Regarding inversion transactions, the temporary regulations adopted with some amendments the rules included in the prior inversion notices (Notice 2014-52
and Notice 2015-79
). The temporary regulations also added several new rules and clarified certain rules.
These rules would do the following:
- Identify a foreign acquiring corporation when a domestic entity acquisition involves multiple steps
- Disregard stock of the foreign acquiring corporation that can be attributed to certain prior domestic entity acquisitions
- Require a controlled foreign corporation (CFC) to recognize all realized gain upon certain transfers of assets described in Section 351 that shift the ownership of those assets to a related foreign person that isn’t a CFC in a post-inversion transaction
- Clarify the definition of group income for purposes of the substantial business activities test
The final and temporary regulations generally apply to transactions on or after April 4, 2016. The rules described in the 2014 and 2015 notices, however, apply to transactions occurring on or after the effective date included in the respective notice (i.e., Sept. 22, 2014, and Nov. 19, 2015, respectively).
Regarding the treatment of related-party debt transactions, the proposed regulations broadly apply to many normal-course related-party debt transactions and are not limited in scope to inverted companies or cross-border transactions. The IRS noted in the preamble to the proposed regulations that while the regulations are motivated in part by transactions that result in excessive indebtedness in cross-border transactions, federal income tax liability can also be reduced or eliminated with excessive indebtedness between domestic related-parties.

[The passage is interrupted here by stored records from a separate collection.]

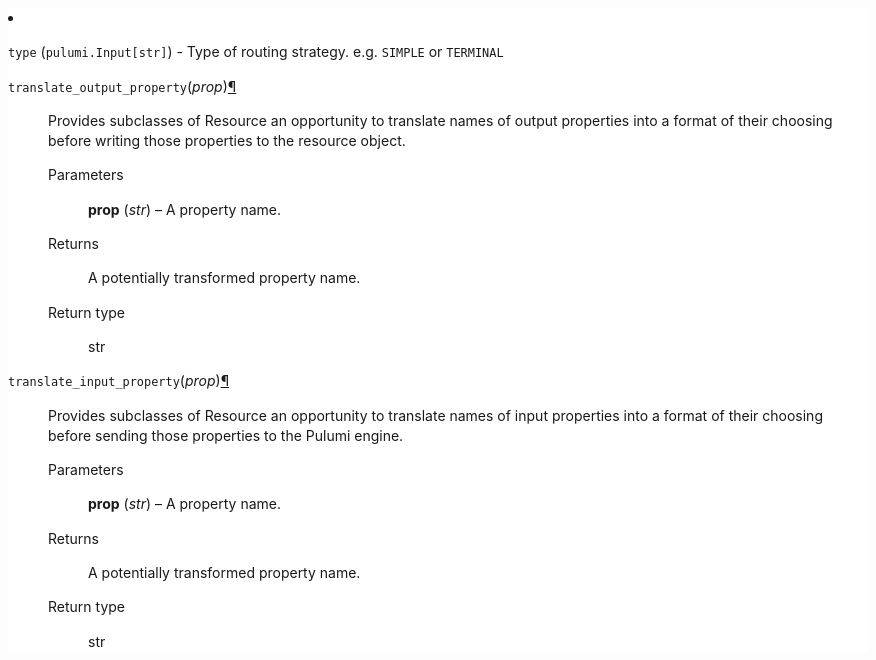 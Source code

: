 <li><p><code class="docutils literal notranslate"><span class="pre">type</span></code> (<code class="docutils literal notranslate"><span class="pre">pulumi.Input[str]</span></code>) - Type of routing strategy. e.g. <code class="docutils literal notranslate"><span class="pre">SIMPLE</span></code> or <code class="docutils literal notranslate"><span class="pre">TERMINAL</span></code></p></li>
</ul>
</dd></dl>

<dl class="py method">
<dt id="pulumi_aws.gamelift.Alias.translate_output_property">
<code class="sig-name descname">translate_output_property</code><span class="sig-paren">(</span><em class="sig-param"><span class="n">prop</span></em><span class="sig-paren">)</span><a class="headerlink" href="#pulumi_aws.gamelift.Alias.translate_output_property" title="Permalink to this definition">¶</a></dt>
<dd><p>Provides subclasses of Resource an opportunity to translate names of output properties
into a format of their choosing before writing those properties to the resource object.</p>
<dl class="field-list simple">
<dt class="field-odd">Parameters</dt>
<dd class="field-odd"><p><strong>prop</strong> (<em>str</em>) – A property name.</p>
</dd>
<dt class="field-even">Returns</dt>
<dd class="field-even"><p>A potentially transformed property name.</p>
</dd>
<dt class="field-odd">Return type</dt>
<dd class="field-odd"><p>str</p>
</dd>
</dl>
</dd></dl>

<dl class="py method">
<dt id="pulumi_aws.gamelift.Alias.translate_input_property">
<code class="sig-name descname">translate_input_property</code><span class="sig-paren">(</span><em class="sig-param"><span class="n">prop</span></em><span class="sig-paren">)</span><a class="headerlink" href="#pulumi_aws.gamelift.Alias.translate_input_property" title="Permalink to this definition">¶</a></dt>
<dd><p>Provides subclasses of Resource an opportunity to translate names of input properties into
a format of their choosing before sending those properties to the Pulumi engine.</p>
<dl class="field-list simple">
<dt class="field-odd">Parameters</dt>
<dd class="field-odd"><p><strong>prop</strong> (<em>str</em>) – A property name.</p>
</dd>
<dt class="field-even">Returns</dt>
<dd class="field-even"><p>A potentially transformed property name.</p>
</dd>
<dt class="field-odd">Return type</dt>
<dd class="field-odd"><p>str</p>
</dd>
</dl>
</dd></dl>

</dd></dl>

<dl class="py class">
<dt id="pulumi_aws.gamelift.Build">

The proposed regulations provide rules permitting the IRS to bifurcate interests that are indebtedness in part but not in whole. The proposed regulations also require that certain due diligence and documentation be undertaken to substantiate the treatment of certain interests issued between related-parties as indebtedness. Finally, the regulations provide specific rules that treat certain debt instruments as stock that would otherwise be treated as indebtedness for U.S. federal income tax purposes.
The effective dates for the proposed regulations vary and are specific to respective operating provisions. The regulations permitting the IRS to bifurcate interests that are indebtedness in part but not in whole and the regulations pertaining to timely documentation requirements will generally be effective on or after the final regulations are published. However, the rules regarding distributions of debt instruments and related transactions generally apply to debt instruments issued on or after April 4, 2016, but would not treat interests as stock until 90 days after the final regulations are published.
The regulations, which are hundreds of pages long, reflect the Obama administration’s most significant effort to combat inversion transactions. If finalized, the related-party debt transaction regulations could also result in major changes to internal business financing and corporate tax planning beyond inversion transactions. Treasury Secretary Jacob Lew said on April 4 that the government’s action “takes away a significant amount of the tax benefits” of “serial inverters.”